For the last twelve months the film world rallied behind one unifying cause: seeing Terrence Malick’s “The Tree of life” into a major film festival. Last year’s failure to complete the film in time was deemed a disappointment by many and its absence, first from Cannes and then from Venice, was difficult to swallow. And yet, even though I was myself disappointed, I couldn’t help feeling a bit of skepticism. An American filmmaker making a meditative film can be a hit-and-miss thing. The only successful such film (besides movies made by Paul Thomas Anderson, on a different level), and one that bears a strange resemblance to “Tree,” was Stanley Kubrick’s “2001: A Space Odyssey.” Skepticism because I never quite digested the new-agey title of this movie. And what does tree of life really mean? Does such a thing exist, and if one were to make a movie called this way, what would they put in it?
Skepticism because Terrence Malick only makes a movie every eight years or so (if you average out the gaps). That’s not a career, that’s a pastime. And, finally, skepticism at hearing all the rumors during the film’s premiere on Monday in Cannes. Sean Penn and Brad Pitt, who have the lead roles were on hand, as well as the film’s producers, but until the very last step was ascended during the red carpet premiere the director hadn’t shown up and the words on everyone’s lips were, “will Malick be at his own movie’s premiere?” He was a no-show, it turns out. Luc Besson, who attended the premiere, chuckled at a reporter’s question, answering that, “Malick is shy, very shy. He is in Cannes, but he’s with us in spirit.” What does this mean? Is Malick so timid that he has a God complex?

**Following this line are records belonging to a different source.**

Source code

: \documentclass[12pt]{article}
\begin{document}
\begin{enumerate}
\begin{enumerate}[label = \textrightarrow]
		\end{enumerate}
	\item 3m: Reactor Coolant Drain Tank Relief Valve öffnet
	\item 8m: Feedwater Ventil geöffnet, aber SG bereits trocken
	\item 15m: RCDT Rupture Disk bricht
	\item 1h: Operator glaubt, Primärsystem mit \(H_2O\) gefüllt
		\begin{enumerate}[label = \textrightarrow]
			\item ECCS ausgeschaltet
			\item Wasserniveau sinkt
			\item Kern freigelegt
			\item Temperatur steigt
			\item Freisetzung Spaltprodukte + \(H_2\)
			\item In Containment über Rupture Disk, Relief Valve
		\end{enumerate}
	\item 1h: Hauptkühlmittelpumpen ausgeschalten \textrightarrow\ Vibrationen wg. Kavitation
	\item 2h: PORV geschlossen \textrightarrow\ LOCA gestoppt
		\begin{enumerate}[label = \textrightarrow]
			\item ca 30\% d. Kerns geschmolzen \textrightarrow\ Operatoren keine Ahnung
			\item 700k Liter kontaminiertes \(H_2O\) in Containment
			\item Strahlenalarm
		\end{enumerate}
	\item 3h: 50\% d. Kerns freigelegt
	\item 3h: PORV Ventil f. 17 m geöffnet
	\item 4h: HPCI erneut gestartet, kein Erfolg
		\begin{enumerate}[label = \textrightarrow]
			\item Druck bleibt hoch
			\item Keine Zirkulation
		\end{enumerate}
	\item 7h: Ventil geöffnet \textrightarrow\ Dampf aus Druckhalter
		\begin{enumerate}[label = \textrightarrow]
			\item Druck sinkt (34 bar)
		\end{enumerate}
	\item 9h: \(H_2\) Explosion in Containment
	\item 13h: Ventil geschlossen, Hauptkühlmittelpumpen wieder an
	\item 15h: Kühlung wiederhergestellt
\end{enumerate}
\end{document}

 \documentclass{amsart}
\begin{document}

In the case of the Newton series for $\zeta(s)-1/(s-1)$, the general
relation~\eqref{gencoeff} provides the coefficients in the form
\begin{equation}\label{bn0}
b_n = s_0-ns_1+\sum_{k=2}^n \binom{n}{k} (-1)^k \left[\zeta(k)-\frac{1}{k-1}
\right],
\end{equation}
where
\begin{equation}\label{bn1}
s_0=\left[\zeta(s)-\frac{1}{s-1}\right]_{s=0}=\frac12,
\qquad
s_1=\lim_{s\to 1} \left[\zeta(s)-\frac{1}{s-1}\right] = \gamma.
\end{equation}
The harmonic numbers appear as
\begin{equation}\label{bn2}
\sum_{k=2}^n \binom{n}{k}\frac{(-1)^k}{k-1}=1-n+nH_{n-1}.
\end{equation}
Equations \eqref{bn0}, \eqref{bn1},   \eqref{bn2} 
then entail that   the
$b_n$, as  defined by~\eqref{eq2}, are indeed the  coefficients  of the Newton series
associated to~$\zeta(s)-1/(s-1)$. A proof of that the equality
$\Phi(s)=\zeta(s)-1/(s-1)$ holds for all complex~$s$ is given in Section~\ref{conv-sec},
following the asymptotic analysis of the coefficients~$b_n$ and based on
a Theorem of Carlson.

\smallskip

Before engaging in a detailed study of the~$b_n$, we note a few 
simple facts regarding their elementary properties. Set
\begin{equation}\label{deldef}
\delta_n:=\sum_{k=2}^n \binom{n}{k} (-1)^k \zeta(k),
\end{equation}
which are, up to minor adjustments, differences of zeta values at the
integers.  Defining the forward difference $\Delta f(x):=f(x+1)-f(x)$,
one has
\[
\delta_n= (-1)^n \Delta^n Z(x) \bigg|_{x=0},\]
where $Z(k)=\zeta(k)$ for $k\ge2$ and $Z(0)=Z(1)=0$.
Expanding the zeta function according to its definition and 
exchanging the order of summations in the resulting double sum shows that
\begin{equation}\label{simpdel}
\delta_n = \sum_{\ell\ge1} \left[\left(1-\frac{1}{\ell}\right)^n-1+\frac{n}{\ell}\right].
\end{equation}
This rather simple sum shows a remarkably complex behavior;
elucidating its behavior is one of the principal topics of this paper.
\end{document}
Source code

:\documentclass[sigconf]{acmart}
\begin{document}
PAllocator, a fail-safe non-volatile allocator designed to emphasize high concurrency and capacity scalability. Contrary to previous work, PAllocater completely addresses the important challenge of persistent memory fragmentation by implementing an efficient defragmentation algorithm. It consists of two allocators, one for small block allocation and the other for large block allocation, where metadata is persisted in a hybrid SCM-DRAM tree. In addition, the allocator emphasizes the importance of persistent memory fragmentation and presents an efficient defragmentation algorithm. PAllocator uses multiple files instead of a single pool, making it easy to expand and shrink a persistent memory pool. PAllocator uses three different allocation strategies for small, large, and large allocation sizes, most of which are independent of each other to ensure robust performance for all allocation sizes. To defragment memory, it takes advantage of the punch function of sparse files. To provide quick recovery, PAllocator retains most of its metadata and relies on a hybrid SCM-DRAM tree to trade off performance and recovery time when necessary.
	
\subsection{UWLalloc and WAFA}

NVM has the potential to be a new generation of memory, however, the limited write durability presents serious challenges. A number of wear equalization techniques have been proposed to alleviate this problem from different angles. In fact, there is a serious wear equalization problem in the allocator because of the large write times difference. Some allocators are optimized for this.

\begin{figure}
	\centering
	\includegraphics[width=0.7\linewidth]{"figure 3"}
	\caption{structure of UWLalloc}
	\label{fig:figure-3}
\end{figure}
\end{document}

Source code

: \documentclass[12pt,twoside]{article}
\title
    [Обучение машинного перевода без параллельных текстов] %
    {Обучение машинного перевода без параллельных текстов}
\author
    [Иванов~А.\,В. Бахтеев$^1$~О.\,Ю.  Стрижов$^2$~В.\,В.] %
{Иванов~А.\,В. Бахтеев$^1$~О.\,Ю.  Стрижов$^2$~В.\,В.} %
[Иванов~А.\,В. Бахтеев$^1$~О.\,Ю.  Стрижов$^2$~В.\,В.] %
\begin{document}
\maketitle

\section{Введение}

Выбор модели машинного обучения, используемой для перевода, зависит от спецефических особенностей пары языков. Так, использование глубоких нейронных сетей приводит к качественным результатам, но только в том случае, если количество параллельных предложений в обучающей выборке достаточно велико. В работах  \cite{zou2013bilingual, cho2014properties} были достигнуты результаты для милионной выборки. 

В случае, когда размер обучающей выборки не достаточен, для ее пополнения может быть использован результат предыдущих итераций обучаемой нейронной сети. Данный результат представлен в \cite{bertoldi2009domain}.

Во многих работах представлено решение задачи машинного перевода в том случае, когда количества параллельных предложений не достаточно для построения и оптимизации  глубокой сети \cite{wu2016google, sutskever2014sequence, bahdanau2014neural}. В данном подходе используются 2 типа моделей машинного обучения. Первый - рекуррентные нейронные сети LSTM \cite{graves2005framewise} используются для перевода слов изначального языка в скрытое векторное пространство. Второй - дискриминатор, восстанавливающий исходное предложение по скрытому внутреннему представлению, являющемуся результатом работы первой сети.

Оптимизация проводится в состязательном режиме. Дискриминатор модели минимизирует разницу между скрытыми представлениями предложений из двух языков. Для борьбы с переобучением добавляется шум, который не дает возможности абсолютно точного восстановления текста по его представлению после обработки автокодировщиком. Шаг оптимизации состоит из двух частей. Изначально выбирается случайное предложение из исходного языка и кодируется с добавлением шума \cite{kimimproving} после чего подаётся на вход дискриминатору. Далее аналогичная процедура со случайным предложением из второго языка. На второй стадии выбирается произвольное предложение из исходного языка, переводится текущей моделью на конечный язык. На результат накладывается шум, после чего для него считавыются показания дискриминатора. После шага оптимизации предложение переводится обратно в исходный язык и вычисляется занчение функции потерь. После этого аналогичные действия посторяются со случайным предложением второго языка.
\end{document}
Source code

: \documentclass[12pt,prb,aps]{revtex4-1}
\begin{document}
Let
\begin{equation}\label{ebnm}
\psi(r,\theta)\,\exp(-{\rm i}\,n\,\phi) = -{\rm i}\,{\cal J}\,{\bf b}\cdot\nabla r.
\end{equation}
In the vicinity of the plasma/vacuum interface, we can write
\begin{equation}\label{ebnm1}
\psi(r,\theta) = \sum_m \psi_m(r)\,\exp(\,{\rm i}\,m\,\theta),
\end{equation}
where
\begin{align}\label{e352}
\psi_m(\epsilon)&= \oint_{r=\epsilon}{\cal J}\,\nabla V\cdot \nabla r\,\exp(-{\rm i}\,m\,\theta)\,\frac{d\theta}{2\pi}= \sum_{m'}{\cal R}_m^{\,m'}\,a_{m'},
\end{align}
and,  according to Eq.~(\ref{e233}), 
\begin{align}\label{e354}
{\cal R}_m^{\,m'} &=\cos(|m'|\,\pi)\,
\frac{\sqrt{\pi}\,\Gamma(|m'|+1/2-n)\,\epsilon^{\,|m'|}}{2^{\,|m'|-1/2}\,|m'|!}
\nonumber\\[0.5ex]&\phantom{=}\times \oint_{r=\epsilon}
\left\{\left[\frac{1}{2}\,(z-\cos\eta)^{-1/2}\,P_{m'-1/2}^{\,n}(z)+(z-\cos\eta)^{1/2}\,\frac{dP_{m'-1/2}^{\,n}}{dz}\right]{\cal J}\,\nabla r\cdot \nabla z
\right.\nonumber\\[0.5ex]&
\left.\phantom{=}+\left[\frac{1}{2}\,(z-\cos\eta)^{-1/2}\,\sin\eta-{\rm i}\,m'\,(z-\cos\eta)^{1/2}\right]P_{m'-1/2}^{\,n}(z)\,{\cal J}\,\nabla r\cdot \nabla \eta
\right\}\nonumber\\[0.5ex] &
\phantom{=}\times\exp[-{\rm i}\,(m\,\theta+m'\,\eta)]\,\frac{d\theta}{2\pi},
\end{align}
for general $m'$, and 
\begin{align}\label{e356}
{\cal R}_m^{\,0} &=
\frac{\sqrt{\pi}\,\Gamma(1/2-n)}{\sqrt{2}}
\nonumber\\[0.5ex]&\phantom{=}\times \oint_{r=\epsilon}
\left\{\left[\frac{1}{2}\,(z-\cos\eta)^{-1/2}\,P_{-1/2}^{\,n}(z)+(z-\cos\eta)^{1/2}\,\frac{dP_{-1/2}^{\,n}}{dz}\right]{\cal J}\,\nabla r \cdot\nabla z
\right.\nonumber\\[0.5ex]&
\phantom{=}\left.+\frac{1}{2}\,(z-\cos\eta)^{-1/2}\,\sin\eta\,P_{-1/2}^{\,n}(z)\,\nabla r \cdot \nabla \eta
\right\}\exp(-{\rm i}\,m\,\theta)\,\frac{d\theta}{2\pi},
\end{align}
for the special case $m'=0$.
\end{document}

If only the movie were good. If, towering over this fog of tittle-tattle and explanations “Tree of Life” were the movie of the year, then all this would be just well. It’s not. As I sat through the two-plus hours that this movie lasts, instead of pondering the meaning of life or try to follow the non-existent narrative I thought about a novel I’ve been meaning to write, wondered whether I should check my iPhone for new emails and would that bother anyone in the theatre, that I was glad I hadn’t purchased any popcorn, and that “Tree” reminded of Rob Reiner’s movie “Stand by me” (1986). Finally, I realized that a lot of the buzz from the last twelve months had been about the filmmaker’s shyness, his pathological discretion, and not so much about the movie itself. And that tends to make me suspicious.
“Tree of life,” with its simple-minded take on adolescent angst is a sophomoric copy-and-paste of Antonioni (Sean Penn walking dreamily along the sand dunes), Kubrick (Nature Channel- and sci-fi-style footage) and the same aforementioned Rob Reiner movie.
It is also one of those rare movies given ungodly amounts of hype (mostly abroad, however) which have no redeemable value. From the constantly moving camera work (watching “Tree” gives you the same perspective on things as a fly who’s taken too many dives in a beer mug), to the glib, episodic bursts of dialogue spoken mostly in whispered tones (you can tell Malick was probably a fan of those old Calvin Klein commercials), and a stunning (stunningly long and stunningly superfluous) twenty minute-long nature montage—alternately showing asteroids, coral reefs, spermatozoa and other things that looked like spermatozoa—which steamrolled through an already flat narrative, Malick has not only fallen into every trap, but he’s cheerfully devised new ones, too.
But all is not lost for “Tree of life.” Mr. Malick is lucky to have two terrific actors, Sean Penn and Brad Pitt, putting their weight behind the movie as it is being rolled out in theatres this month. And there still remains twenty-four hours before the Cannes jury decides on a winner. Although winning a Palme has never been a forerunner of B.O success for American movies, it certainly won’t hurt “Tree of life” in the long run.